*WHAT YOU HAVE TO DO*
Using the listing below, retype exactly the lines starting at the one with "(c) False\qquad" and ending at the one with "-(a_1 z - a_3", and include both.

*DATASET EXCERPTS*
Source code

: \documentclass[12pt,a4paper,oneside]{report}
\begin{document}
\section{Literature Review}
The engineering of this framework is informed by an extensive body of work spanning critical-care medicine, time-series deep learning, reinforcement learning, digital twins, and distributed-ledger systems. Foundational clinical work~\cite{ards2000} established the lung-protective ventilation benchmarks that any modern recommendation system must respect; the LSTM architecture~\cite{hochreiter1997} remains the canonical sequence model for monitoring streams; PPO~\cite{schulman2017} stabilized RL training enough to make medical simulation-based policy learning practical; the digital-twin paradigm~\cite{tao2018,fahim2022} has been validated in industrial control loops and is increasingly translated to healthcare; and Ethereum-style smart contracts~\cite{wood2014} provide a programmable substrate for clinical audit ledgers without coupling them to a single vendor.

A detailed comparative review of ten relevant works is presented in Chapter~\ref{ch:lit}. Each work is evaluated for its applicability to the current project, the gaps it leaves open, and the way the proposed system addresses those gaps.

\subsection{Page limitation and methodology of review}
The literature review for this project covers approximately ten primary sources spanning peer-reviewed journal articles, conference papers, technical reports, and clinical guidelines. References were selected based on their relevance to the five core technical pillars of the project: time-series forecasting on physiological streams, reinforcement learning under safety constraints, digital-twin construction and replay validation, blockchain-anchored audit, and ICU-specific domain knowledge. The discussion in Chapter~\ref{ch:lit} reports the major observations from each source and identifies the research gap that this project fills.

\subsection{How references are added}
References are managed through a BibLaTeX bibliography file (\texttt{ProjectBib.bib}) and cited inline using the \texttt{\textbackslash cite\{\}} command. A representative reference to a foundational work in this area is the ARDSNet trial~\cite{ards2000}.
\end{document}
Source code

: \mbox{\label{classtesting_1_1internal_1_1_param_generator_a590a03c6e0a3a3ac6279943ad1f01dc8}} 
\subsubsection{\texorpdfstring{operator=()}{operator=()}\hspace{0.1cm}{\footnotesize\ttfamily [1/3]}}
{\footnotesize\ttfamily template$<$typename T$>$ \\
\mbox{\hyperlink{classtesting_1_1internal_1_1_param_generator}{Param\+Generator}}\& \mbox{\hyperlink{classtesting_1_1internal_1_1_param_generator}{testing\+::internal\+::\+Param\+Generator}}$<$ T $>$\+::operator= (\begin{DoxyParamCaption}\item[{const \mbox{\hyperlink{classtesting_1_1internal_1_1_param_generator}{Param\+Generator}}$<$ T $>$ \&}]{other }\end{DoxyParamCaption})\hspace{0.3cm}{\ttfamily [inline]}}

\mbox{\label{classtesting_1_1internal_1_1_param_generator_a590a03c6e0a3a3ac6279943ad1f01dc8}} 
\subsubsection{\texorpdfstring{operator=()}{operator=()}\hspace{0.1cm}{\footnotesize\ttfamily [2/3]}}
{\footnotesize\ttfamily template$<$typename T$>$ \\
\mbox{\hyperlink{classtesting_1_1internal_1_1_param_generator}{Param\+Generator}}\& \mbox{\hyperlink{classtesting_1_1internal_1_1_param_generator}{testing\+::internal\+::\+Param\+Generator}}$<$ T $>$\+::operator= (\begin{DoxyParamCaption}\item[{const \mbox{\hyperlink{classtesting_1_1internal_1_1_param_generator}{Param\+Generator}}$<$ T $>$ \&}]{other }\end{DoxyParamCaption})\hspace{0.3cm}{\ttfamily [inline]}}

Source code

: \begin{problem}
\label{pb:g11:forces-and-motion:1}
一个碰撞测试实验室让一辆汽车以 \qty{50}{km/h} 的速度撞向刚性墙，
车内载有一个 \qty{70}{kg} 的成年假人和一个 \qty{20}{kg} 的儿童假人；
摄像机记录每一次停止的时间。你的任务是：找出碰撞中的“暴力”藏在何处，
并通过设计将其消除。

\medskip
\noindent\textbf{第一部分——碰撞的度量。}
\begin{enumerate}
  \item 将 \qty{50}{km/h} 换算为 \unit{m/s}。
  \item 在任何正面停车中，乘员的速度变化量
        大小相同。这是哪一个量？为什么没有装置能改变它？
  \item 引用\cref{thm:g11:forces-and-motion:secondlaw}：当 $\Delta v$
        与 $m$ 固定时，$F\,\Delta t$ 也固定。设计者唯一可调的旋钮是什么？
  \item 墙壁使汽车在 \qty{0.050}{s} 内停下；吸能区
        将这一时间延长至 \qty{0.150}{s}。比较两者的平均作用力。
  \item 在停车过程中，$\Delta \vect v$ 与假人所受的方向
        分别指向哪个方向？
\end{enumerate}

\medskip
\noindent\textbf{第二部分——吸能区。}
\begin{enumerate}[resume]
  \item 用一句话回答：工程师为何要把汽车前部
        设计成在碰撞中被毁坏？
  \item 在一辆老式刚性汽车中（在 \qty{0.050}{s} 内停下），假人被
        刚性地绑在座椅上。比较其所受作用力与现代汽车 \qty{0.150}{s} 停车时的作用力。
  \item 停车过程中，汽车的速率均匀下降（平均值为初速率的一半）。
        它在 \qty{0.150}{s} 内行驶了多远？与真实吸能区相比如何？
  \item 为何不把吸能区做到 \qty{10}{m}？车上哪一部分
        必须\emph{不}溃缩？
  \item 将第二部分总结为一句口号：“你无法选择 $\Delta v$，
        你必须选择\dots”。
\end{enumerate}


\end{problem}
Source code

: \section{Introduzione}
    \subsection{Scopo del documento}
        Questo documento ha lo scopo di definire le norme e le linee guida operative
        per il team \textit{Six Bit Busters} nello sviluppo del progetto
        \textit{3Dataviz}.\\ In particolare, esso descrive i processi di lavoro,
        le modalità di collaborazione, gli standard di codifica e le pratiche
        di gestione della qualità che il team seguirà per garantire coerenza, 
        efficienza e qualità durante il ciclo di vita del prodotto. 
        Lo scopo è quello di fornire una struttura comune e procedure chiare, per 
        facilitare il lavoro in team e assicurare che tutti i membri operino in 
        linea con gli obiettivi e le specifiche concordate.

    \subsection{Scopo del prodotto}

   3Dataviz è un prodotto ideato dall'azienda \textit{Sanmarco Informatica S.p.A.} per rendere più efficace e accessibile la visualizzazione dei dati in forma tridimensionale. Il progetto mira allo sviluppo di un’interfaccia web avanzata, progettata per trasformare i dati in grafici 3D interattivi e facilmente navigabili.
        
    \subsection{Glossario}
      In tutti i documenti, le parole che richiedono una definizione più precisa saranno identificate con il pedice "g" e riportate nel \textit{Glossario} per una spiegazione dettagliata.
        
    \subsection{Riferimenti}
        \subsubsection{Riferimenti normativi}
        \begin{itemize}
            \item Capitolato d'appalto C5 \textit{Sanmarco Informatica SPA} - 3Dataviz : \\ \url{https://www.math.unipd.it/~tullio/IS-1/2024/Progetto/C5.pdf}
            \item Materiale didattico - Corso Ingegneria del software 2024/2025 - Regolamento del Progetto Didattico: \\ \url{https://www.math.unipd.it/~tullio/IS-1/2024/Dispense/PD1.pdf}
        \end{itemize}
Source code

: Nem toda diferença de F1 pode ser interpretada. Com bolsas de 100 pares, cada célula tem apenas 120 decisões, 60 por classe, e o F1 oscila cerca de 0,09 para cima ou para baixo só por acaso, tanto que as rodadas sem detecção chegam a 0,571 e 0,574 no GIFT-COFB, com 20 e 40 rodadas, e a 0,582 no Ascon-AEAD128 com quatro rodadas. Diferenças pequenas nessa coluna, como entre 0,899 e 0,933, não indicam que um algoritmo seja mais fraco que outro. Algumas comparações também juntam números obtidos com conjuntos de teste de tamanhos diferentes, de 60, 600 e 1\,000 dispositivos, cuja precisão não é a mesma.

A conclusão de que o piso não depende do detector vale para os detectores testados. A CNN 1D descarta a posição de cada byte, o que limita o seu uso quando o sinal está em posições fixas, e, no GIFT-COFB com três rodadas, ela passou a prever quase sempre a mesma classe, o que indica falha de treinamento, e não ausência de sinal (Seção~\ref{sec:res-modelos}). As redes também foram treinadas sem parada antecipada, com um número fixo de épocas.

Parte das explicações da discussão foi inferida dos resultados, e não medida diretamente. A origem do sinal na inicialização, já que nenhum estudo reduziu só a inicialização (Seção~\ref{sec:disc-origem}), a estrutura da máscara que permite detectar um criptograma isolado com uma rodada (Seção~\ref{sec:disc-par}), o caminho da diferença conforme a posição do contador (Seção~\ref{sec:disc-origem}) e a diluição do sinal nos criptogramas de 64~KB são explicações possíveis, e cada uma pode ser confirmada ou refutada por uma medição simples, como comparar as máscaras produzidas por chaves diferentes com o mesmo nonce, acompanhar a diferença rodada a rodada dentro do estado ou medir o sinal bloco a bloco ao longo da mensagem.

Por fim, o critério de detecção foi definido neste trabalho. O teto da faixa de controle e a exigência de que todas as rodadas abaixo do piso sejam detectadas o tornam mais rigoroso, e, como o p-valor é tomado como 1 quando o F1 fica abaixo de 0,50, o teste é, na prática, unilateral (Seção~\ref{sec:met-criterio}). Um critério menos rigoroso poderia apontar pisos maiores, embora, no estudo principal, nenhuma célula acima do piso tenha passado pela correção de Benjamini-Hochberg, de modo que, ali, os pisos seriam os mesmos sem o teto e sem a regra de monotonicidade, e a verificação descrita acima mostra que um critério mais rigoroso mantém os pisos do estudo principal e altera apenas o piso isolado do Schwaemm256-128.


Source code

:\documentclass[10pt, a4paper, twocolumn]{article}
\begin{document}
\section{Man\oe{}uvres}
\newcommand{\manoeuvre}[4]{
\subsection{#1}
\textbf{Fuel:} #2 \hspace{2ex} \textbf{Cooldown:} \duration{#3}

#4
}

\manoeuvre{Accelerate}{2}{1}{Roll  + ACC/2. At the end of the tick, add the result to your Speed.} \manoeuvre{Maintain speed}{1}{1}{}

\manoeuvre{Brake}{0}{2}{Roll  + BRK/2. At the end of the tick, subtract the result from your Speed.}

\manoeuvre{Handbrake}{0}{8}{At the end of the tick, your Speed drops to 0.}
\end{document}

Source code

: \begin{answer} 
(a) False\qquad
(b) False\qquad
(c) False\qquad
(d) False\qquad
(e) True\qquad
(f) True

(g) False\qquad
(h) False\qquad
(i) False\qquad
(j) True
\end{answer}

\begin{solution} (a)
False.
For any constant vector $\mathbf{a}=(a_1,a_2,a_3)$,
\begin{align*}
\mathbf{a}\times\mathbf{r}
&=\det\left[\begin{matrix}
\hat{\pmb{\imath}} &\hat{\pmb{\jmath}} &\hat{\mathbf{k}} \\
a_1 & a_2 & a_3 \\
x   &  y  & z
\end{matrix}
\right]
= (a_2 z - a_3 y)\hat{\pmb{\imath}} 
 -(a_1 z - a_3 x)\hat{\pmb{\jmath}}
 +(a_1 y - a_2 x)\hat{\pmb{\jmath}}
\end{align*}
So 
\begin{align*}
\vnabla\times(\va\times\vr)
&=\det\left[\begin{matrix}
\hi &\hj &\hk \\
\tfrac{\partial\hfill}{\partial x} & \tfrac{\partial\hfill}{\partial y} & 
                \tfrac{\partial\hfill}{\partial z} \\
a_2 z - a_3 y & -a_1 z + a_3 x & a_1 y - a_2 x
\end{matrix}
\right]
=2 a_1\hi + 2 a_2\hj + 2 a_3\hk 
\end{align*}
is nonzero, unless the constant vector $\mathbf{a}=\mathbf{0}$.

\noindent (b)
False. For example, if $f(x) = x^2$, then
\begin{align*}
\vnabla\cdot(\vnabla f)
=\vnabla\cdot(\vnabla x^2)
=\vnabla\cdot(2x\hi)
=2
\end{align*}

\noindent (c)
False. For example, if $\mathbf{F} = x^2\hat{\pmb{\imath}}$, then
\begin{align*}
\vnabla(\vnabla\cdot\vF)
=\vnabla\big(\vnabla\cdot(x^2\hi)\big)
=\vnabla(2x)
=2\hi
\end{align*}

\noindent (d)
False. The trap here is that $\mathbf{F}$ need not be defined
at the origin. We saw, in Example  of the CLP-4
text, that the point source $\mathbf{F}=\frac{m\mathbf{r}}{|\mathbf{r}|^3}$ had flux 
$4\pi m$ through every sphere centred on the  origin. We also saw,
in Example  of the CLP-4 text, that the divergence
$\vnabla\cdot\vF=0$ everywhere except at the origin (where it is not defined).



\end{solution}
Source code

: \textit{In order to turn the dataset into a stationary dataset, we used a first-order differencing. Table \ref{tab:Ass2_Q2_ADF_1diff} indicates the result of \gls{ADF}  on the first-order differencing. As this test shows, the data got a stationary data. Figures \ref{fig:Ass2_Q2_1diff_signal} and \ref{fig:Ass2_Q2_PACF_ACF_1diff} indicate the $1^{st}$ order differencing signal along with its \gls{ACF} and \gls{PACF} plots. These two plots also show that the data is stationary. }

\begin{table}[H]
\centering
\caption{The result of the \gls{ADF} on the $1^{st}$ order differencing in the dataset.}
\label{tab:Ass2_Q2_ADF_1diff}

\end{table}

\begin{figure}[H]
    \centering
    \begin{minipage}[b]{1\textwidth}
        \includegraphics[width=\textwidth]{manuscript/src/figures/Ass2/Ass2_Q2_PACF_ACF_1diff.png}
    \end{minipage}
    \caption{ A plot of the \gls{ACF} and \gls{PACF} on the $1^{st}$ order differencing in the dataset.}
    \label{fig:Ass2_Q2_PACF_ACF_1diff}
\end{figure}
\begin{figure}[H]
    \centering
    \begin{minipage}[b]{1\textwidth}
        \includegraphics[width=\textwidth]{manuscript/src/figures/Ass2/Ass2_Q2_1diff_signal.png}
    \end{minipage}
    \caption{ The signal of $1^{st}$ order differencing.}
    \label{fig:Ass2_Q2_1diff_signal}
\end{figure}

*SOLUTION BELOW*
(c) False\qquad
(d) False\qquad
(e) True\qquad
(f) True

(g) False\qquad
(h) False\qquad
(i) False\qquad
(j) True
\end{answer}

\begin{solution} (a)
False.
For any constant vector $\mathbf{a}=(a_1,a_2,a_3)$,
\begin{align*}
\mathbf{a}\times\mathbf{r}
&=\det\left[\begin{matrix}
\hat{\pmb{\imath}} &\hat{\pmb{\jmath}} &\hat{\mathbf{k}} \\
a_1 & a_2 & a_3 \\
x   &  y  & z
\end{matrix}
\right]
= (a_2 z - a_3 y)\hat{\pmb{\imath}} 
 -(a_1 z - a_3 x)\hat{\pmb{\jmath}}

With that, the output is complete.